PRAISE FOR Triple Time

"This is the kind of manuscript that reminds me why people want to become editors and agents, and why writers are willing to judge contests: you hope that among the bad manuscripts and the good ones and the very good ones there will be one that is great. This book is great."
—Ann Patchett, author of Bel Canto and Run

"Both gritty and poetic, with the place being the grounding of these stories. The unfolding of the overlap in place and character is so well done that once you have realized that this is the author's intention, you have been so fully immersed in each story that it only complicates and enriches your sense of this book."
—Rebecca Chace, author of Capture the Flag

"This atmospheric collection of stories gives us glimpses into the lives of a wide range of people--native Saudis and expatriates. The book pulls us in with the power of its details and evocation of places and emotions. We become immersed in the characters' experiences of love, loss, and self-discovery. Sanow avoids exoticism and makes us understand that people's concerns, sorrows, senses of loss and joy are similar, no matter what country they live in."
—Nahid Rachlin, author of Persian Girls

"The Americans in this collection of exquisite dilemmas have farmed the Saudi desert and debauched themselves in the capital for so long that they have forgotten America. The Saudis, born in Bedouin tents and dying in Riyadh skyscrapers, have lived two thousand years of change in a single lifetime. By fusing all their concisely rendered but capacious lives into a single story, Anne Sanow has made a brief epic."
—Salvatore Scibona, author of The End

"Sanow brings Saudi Arabia to life in seven windswept tales. Each character grapples with the strictures of Saudi society and the rapid changes affecting the nation, both from the outside and within . . . a fascinating glimpse into a world with which many Westerners are unfamiliar."
Booklist

"There are shifting secrets hidden in the endless pockets of sand and rubble that provide a great deal of the atmosphere in Anne Sanow's fascinating book . . . but it is the iconic characters that provide the fulcrum for these seven linked stories. . . . Sanow understands that the real human drama here is in the reaction to the lonely wail of the call to prayer as it clashes with a Led Zeppelin record played by a ten-year-old. It is in the tug and pull of ancient beliefs with the inexorable modernization in the Middle East that carries these characters along as if on a wave . . . Anne Sanow won the prestigious 2009 Drue Heinz Literature Prize chosen by novelist Ann Patchett. It was good fortune for this first collection, but after reading Triple Time you'll realize that the honor was no stroke of luck."
—Michael Lee, ForeWord Magazine

"Unsentimental and deftly restrained, Sanow's book is ultimately a portrait of cross-cultural lives in transformation."
—David Bahr, Time Out New York

"[A] complexly rendered fresco that delves into a country undergoing explosive change . . . The stories in the book stand alone as a masterful telling. But there is a thread only revealed toward the end which makes them all the more powerful."
—Sue Harrison, Provincetown Banner

"In 'Pioneer,' a lonely little boy spends hours watching each creature that passes, attempting to amuse himself without toys or playmates; meanwhile, his frustrated mother slowly grows weary of their monotonous, lonely life and begins to crack.

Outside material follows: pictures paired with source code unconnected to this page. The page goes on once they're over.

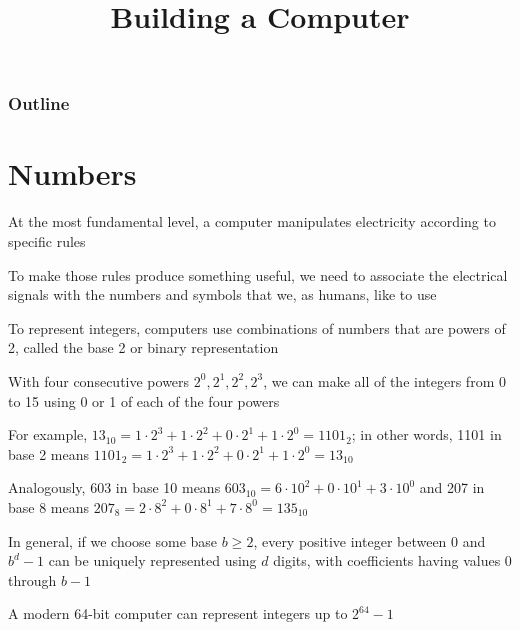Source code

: \documentclass[8pt,a4paper,compress]{beamer}
\title{Building a Computer}
\date{}
\begin{document}
\begin{frame}
\vfill
\titlepage
\end{frame}

\begin{frame}
\frametitle{Outline}
\tableofcontents
\end{frame}

\section{Numbers}
\begin{frame}[fragile]
\pause

At the most fundamental level, a computer manipulates electricity according to specific rules

\pause
\bigskip

To make those rules produce something useful, we need to associate the electrical signals with the numbers and symbols that we, as humans, like to use

\pause
\bigskip

To represent integers, computers use combinations of numbers that are powers of 2, called the base 2 or binary representation

\pause
\bigskip

With four consecutive powers $2^0, 2^1, 2^2, 2^3$, we can make all of the integers from 0 to 15 using 0 or 1 of each of the four powers

\pause
\bigskip

For example, $13_{10} = 1 \cdot 2^3 + 1 \cdot 2^2 + 0 \cdot 2^1 + 1 \cdot 2^0 = 1101_{2}$; in other words, 1101 in base 2 means $1101_{2} = 1 \cdot 2^3 + 1 \cdot 2^2 + 0 \cdot 2^1 + 1 \cdot 2^0 = 13_{10}$

\pause
\bigskip

Analogously, 603 in base 10 means $603_{10} = 6 \cdot 10^2 + 0 \cdot 10^1 + 3 \cdot 10^0$ and 207 in base 8 means $207_{8} = 2 \cdot 8^2 + 0 \cdot 8^1 + 7 \cdot 8^0 = 135_{10}$

\pause
\bigskip

In general, if we choose some base $b \geq 2$, every positive integer between 0 and $b^d-1$ can be uniquely represented using $d$ digits, with coefficients having values 0 through $b-1$

\pause
\bigskip

A modern 64-bit computer can represent integers up to $2^{64} - 1$
\end{frame}
\end{document}
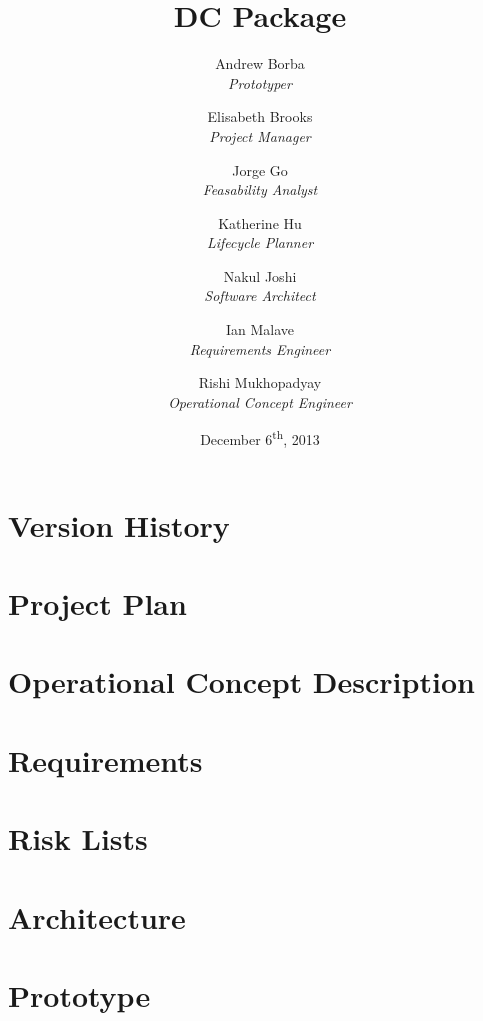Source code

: \documentclass[titlepage]{article}
\title{DC Package}
\author{
	Andrew Borba\\ \emph{Prototyper}	\and
	 Elisabeth Brooks\\ \emph{Project Manager}	\and
	 Jorge Go\\ \emph{Feasability Analyst}	\and
	 Katherine Hu\\ \emph{Lifecycle Planner}	\and
	 Nakul Joshi\\ \emph{Software Architect}	\and
	 Ian Malave\\ \emph{Requirements Engineer}	\and
	 Rishi Mukhopadyay\\ \emph{Operational Concept Engineer}
}
\date{December 6\textsuperscript{th}, 2013}
\begin{document}
\pagestyle{fancy}
\chead{}
\lfoot{}
\cfoot{\thepage}
\rfoot{}

\maketitle
\tableofcontents


\clearpage

\section{Version History}


\clearpage

\section{Project Plan}

\clearpage

%

\section{Operational Concept Description}


\clearpage

\section{Requirements}

\clearpage

\section{Risk Lists}


\clearpage

\section{Architecture}


\clearpage

\section{Prototype}

		
\end{document}
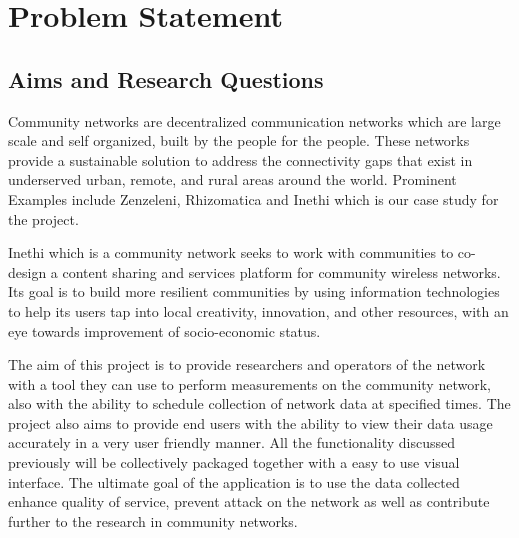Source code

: \section{Problem Statement}
\subsection{Aims and Research Questions}
Community networks are decentralized communication networks which are large scale and self organized, built by the people for the people\cite{Braem:2013:CRC:2500098.2500108}. These networks provide a sustainable solution to address the connectivity gaps that exist in underserved urban, remote, and rural areas around the world\cite{Braem:2015:AEQ:2830629.2830639}. Prominent Examples include Zenzeleni, Rhizomatica and Inethi which is our case study for the project.  

Inethi which is a community network seeks to work with communities to co-design a content sharing and services platform for community wireless networks\cite{inethi}. Its goal is to build more resilient communities by using information technologies to help its users tap into local creativity, innovation, and other resources, with an eye towards improvement of socio-economic status\cite{inethi}.

The aim of this project is to provide researchers and operators of the network with a tool they can use to perform measurements on the community network, also with the ability to schedule collection of network data at specified times. The project also aims to provide end users with the ability to view their data usage accurately in a very user friendly manner. All the functionality discussed previously will be collectively packaged together with a easy to use visual interface. The ultimate goal of the application is to use the data collected enhance quality of service, prevent attack on the network as well as contribute further to the research in community networks.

Ghusun and Thurayya, the two young Saudi girls in 'Slow Stately Dance in Triple Time,' must remain confined to their home, as per their eldest brother's command; secretly peering into the outside world, they witness as much as they can, but they know the life of inequity that awaits them, shaped by ritual and tradition as much as their desert surroundings. The remaining five stories detail the same sense of isolation through a range of intriguing characters."
Publishers Weekly

"Anne Sanow's rich and dense debut collection of stories . . . presents the sensual picture of a singular place and the displaced inhabitants who people it. There are Americans who lose themselves in the sands of the Empty Quarter even as they farm it and Saudis forced to renegotiate title to their own land as thousand-year-old traditions are upended, offended, and adapted. . . . The real achievement of this book . . . is its abounding, elegant evocation of places both natural and manufactured."